What are the lines, word for word, from the line with "to select from" up to and including the line with "# Forge using a specific template" in the records below? Omit the pictures.

### SOURCE MATERIAL ###

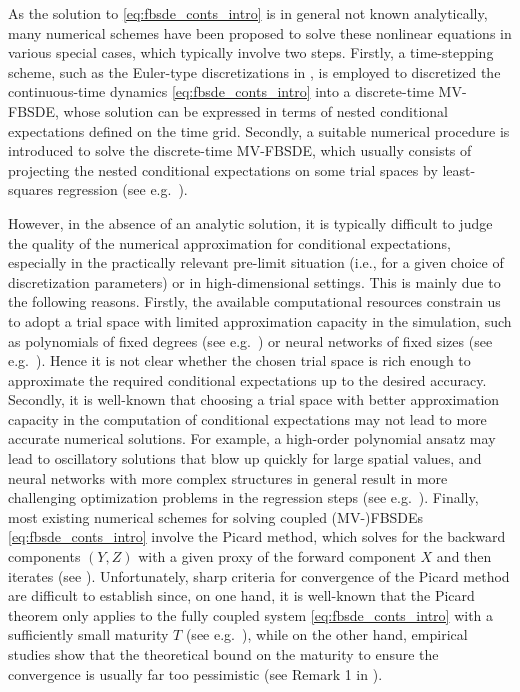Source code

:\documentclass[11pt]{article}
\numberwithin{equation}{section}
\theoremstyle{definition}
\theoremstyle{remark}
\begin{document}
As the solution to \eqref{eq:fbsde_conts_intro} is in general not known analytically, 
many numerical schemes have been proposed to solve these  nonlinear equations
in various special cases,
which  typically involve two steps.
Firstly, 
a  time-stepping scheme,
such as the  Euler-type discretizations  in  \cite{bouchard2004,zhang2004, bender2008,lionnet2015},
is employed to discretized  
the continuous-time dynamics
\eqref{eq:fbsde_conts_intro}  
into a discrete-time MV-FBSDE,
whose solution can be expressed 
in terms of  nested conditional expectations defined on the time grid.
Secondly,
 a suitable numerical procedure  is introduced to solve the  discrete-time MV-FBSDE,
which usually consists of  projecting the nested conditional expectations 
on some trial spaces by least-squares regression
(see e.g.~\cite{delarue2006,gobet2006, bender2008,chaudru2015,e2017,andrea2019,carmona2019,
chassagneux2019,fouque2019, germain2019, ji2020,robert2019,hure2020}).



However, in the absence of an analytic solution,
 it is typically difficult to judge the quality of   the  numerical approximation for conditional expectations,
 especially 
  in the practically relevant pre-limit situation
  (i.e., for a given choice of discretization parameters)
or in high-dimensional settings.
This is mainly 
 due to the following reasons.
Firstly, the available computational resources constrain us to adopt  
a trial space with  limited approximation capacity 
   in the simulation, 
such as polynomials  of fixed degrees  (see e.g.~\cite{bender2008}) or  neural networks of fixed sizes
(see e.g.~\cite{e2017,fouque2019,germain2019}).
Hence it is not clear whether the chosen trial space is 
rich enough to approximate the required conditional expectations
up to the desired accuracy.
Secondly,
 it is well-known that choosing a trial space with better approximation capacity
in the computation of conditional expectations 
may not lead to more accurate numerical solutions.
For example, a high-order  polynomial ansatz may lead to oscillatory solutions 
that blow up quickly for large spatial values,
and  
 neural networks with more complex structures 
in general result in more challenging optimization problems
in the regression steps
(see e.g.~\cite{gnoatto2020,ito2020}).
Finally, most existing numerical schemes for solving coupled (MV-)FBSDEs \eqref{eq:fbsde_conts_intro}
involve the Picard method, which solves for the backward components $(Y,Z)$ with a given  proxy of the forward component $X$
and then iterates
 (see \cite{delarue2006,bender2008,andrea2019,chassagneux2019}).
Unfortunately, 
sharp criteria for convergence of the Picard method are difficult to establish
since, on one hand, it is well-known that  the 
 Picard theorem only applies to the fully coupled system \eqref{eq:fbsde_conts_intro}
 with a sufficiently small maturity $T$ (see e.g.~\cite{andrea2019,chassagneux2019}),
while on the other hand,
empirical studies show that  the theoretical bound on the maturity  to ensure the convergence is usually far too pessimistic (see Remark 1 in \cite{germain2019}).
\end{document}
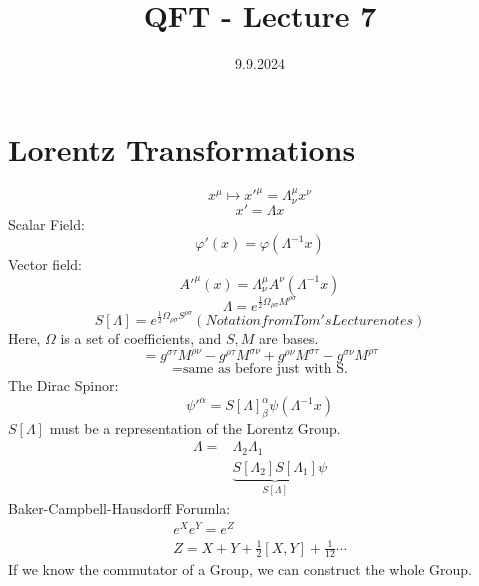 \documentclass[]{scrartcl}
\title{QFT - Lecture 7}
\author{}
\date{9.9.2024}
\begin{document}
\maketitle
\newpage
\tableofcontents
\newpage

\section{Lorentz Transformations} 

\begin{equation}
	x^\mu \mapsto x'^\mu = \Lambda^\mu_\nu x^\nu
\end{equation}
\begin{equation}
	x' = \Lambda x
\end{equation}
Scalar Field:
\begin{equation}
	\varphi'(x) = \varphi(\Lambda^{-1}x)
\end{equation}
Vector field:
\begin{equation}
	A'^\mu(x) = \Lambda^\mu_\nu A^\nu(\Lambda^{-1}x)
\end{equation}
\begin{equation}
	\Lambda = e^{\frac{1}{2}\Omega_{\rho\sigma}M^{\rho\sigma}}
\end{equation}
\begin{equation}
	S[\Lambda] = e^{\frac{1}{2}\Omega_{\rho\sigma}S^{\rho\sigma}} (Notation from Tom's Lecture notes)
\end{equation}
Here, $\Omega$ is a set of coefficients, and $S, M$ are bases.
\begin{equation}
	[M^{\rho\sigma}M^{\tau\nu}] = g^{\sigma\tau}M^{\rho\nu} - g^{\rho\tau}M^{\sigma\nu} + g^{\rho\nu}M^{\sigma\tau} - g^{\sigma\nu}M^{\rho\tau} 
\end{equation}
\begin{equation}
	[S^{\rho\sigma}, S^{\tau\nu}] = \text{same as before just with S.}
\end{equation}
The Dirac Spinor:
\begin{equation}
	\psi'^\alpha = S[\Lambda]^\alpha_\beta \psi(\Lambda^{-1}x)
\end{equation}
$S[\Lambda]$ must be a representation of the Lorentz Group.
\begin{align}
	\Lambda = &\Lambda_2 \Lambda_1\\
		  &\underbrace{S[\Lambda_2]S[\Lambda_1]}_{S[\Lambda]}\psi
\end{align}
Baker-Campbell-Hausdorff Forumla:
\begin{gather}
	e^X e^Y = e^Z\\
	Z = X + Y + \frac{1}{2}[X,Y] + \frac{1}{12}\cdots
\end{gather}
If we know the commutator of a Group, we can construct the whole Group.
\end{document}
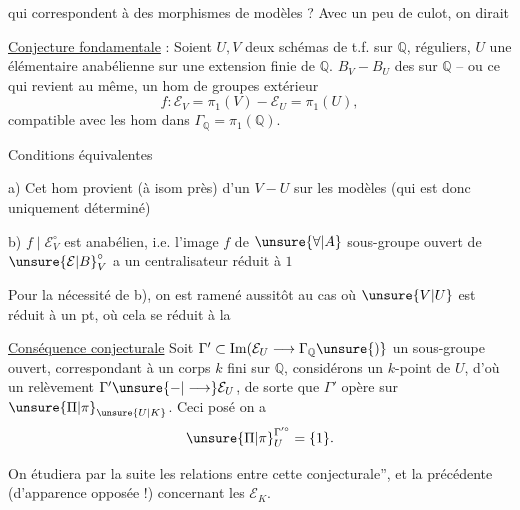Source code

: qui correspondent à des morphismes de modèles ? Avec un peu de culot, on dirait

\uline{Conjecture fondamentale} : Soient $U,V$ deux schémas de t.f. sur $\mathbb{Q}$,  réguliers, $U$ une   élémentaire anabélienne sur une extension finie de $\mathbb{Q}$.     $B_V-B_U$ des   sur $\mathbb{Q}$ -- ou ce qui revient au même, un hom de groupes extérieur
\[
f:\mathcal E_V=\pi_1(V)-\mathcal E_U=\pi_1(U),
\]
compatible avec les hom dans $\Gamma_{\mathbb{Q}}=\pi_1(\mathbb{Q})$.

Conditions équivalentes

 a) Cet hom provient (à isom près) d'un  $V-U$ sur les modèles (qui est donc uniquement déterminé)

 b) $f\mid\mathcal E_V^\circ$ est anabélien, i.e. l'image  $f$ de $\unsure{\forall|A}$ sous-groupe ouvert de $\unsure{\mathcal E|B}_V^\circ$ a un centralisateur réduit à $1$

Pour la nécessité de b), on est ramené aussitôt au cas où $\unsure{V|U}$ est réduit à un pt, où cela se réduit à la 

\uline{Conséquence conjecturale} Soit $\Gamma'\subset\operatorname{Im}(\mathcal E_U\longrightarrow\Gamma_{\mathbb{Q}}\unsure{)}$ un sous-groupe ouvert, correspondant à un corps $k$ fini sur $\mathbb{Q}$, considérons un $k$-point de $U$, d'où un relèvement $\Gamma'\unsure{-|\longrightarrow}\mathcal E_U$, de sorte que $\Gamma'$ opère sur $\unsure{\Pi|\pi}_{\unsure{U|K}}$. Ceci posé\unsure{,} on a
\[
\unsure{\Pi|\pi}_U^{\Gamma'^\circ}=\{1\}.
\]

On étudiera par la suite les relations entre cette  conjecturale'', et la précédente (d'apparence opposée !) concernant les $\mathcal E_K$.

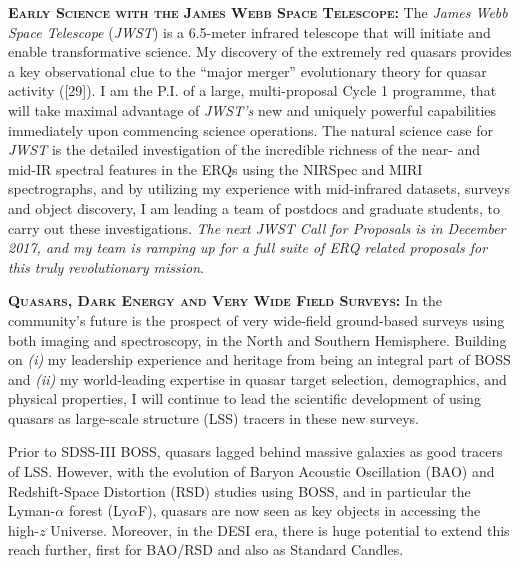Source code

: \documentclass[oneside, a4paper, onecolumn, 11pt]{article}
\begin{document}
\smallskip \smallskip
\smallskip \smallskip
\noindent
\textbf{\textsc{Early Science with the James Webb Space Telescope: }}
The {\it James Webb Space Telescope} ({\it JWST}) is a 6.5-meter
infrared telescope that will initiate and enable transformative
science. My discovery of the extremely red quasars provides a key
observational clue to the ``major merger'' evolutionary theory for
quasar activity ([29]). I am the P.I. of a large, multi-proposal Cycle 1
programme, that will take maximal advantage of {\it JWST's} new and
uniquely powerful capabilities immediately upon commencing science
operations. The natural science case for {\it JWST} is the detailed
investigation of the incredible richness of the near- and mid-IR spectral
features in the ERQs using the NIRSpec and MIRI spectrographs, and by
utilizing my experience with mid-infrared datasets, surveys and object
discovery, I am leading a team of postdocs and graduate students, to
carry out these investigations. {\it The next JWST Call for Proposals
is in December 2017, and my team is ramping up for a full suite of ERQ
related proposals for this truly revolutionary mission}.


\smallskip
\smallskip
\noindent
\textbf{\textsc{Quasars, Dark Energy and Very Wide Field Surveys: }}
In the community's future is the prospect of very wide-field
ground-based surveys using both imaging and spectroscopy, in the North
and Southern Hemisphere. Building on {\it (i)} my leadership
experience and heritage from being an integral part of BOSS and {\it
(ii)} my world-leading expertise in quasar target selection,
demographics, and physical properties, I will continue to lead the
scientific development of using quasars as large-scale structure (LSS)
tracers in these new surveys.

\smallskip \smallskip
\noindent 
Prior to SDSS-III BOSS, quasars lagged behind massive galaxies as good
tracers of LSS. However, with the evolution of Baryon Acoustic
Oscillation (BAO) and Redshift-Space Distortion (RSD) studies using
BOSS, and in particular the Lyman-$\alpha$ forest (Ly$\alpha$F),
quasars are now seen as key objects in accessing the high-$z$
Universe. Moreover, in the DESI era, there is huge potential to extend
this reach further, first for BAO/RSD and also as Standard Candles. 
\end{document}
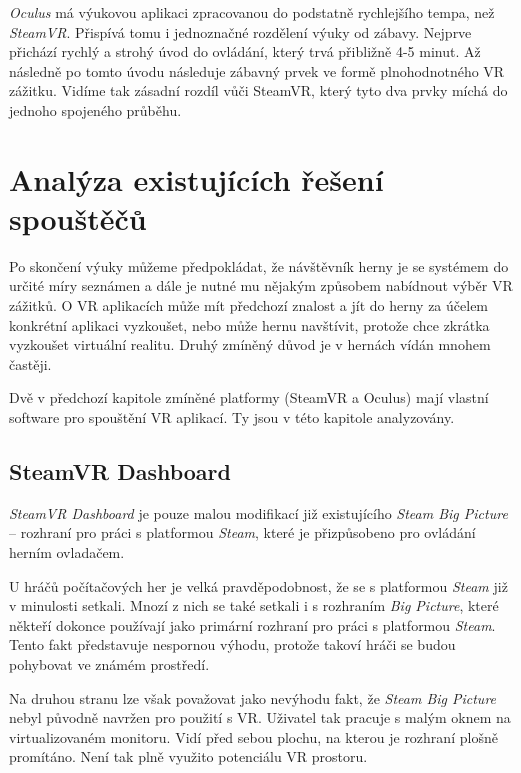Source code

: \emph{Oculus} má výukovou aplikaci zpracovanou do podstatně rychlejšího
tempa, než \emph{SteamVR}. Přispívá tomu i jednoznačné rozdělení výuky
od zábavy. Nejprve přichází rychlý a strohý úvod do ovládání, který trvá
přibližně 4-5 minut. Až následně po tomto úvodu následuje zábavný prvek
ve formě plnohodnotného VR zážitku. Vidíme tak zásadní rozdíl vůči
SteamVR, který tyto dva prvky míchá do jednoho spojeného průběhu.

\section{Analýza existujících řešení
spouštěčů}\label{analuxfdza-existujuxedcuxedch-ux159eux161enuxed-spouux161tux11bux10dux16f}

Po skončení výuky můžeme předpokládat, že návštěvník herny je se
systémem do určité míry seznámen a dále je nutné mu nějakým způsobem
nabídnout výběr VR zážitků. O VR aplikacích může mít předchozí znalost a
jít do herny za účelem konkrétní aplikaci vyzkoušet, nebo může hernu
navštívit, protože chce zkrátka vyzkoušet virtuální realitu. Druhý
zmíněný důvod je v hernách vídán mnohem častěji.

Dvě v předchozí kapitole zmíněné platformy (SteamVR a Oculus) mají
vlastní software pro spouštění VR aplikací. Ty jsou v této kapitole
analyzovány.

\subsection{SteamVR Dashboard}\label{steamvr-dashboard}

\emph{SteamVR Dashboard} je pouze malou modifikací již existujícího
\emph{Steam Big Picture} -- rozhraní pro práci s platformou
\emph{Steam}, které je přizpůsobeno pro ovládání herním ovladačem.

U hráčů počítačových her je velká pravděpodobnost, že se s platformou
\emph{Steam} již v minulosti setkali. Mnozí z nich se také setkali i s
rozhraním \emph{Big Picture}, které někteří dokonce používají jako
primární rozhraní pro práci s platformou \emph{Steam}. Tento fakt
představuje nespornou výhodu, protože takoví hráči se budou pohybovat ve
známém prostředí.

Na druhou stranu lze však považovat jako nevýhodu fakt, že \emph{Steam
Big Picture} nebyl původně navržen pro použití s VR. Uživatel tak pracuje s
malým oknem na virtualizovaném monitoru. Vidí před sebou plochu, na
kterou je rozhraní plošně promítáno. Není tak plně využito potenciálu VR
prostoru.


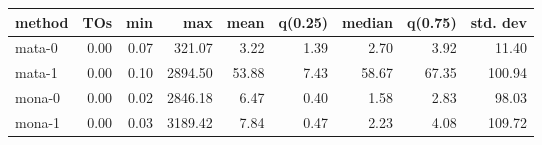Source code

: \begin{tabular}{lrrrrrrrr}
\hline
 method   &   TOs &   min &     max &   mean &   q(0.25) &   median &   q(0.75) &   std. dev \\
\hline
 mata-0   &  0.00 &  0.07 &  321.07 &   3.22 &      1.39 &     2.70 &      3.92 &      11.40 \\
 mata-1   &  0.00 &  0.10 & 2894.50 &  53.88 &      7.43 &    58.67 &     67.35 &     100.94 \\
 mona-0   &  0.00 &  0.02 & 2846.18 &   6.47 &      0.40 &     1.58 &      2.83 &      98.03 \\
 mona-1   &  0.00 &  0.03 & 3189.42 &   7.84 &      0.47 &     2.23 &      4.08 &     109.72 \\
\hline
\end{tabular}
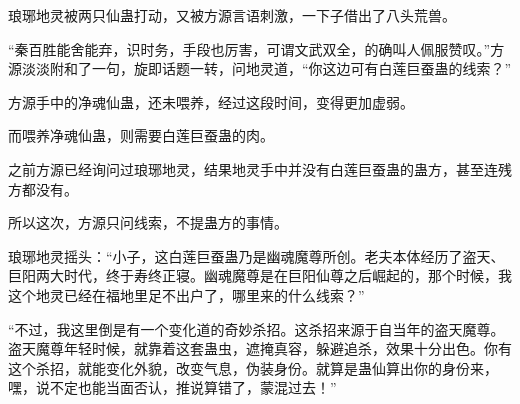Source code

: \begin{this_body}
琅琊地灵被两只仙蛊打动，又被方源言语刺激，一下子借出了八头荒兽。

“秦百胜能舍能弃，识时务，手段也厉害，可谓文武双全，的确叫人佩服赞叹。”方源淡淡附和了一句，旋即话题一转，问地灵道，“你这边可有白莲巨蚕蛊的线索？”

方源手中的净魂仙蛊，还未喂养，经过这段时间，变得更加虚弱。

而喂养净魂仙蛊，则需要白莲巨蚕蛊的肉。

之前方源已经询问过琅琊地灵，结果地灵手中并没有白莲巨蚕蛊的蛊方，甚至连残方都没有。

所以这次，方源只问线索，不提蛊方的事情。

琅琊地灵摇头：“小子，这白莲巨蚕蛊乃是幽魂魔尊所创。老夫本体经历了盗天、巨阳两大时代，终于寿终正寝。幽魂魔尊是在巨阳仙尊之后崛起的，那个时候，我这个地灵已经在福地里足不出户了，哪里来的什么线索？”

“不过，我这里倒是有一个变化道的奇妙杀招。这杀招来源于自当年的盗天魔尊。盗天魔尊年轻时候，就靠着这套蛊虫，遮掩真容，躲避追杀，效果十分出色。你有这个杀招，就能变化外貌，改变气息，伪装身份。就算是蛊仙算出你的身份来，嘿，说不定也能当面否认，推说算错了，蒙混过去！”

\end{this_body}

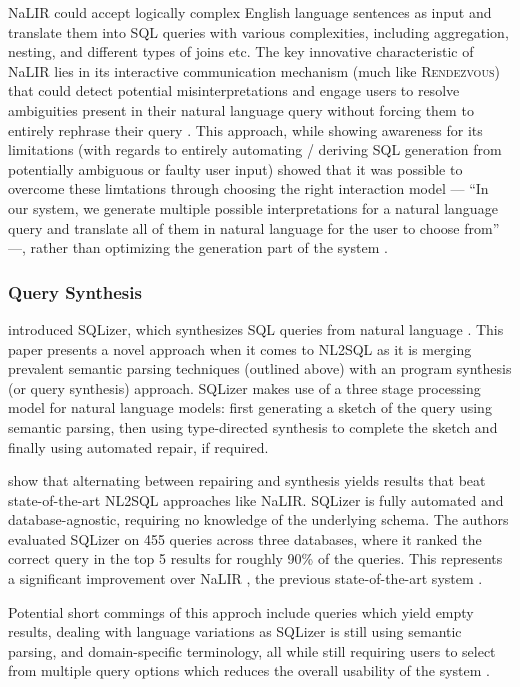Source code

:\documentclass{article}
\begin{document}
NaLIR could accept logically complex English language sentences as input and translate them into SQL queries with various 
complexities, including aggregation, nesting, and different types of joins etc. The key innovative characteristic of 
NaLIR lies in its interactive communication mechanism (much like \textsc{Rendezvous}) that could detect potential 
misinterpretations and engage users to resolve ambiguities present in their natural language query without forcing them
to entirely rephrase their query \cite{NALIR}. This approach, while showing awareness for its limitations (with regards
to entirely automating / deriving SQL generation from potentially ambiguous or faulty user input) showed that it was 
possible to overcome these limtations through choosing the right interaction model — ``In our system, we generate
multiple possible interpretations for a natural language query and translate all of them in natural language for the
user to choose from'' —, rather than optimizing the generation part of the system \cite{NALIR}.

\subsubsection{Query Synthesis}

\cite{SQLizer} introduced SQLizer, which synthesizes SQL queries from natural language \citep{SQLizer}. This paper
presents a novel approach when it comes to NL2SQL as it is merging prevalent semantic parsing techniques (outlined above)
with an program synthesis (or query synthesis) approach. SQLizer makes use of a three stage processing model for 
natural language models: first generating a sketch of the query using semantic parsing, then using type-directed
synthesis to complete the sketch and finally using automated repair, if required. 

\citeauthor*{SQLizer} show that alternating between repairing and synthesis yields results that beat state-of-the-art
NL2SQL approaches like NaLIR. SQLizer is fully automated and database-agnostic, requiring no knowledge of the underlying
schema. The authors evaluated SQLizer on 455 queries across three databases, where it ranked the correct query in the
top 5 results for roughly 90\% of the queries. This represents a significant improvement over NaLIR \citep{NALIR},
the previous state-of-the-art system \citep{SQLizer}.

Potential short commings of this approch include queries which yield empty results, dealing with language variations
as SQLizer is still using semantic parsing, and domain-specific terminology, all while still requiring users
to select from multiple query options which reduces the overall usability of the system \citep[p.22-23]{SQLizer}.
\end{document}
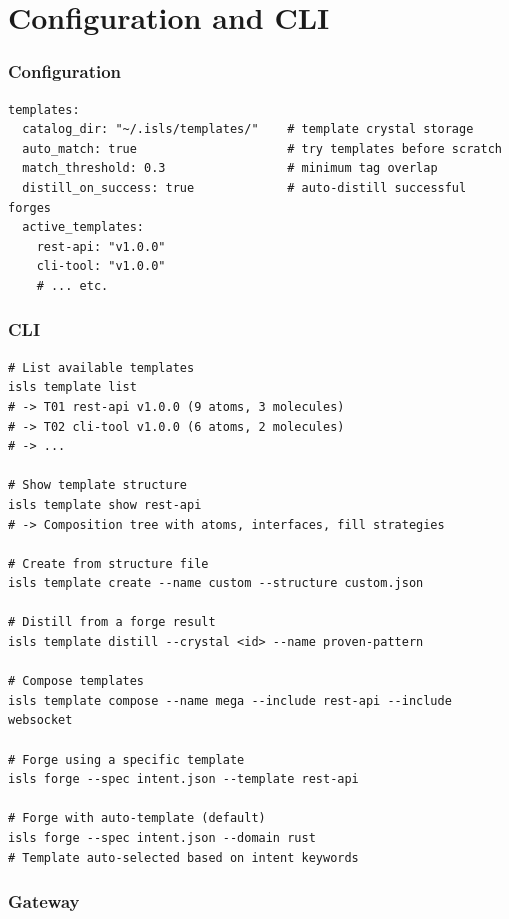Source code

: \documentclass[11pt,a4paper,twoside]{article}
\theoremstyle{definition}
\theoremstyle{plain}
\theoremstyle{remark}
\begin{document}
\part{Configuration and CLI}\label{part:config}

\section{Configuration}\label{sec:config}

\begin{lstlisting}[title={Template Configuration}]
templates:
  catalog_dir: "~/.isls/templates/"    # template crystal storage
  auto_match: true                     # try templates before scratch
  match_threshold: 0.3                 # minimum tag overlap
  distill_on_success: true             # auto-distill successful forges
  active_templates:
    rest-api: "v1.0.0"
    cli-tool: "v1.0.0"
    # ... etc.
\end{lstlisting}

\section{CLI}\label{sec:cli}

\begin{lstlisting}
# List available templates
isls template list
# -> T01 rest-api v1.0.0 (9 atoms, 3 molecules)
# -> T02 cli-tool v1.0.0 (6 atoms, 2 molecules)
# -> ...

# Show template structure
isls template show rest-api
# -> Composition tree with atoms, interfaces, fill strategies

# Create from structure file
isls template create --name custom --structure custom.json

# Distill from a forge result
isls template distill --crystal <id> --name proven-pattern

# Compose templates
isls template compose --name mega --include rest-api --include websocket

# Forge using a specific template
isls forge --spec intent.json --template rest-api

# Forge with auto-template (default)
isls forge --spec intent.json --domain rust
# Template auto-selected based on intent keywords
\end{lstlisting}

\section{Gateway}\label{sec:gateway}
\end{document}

###

[ANSWER TO THE PROBLEM]
to select from multiple query options which reduces the overall usability of the system \citep[p.22-23]{SQLizer}.
\end{document}
Source code

: \documentclass[11pt,a4paper,twoside]{article}
\theoremstyle{definition}
\theoremstyle{plain}
\theoremstyle{remark}
\begin{document}
\part{Configuration and CLI}\label{part:config}

\section{Configuration}\label{sec:config}

\begin{lstlisting}[title={Template Configuration}]
templates:
  catalog_dir: "~/.isls/templates/"    # template crystal storage
  auto_match: true                     # try templates before scratch
  match_threshold: 0.3                 # minimum tag overlap
  distill_on_success: true             # auto-distill successful forges
  active_templates:
    rest-api: "v1.0.0"
    cli-tool: "v1.0.0"
    # ... etc.
\end{lstlisting}

\section{CLI}\label{sec:cli}

\begin{lstlisting}
# List available templates
isls template list
# -> T01 rest-api v1.0.0 (9 atoms, 3 molecules)
# -> T02 cli-tool v1.0.0 (6 atoms, 2 molecules)
# -> ...

# Show template structure
isls template show rest-api
# -> Composition tree with atoms, interfaces, fill strategies

# Create from structure file
isls template create --name custom --structure custom.json

# Distill from a forge result
isls template distill --crystal <id> --name proven-pattern

# Compose templates
isls template compose --name mega --include rest-api --include websocket

# Forge using a specific template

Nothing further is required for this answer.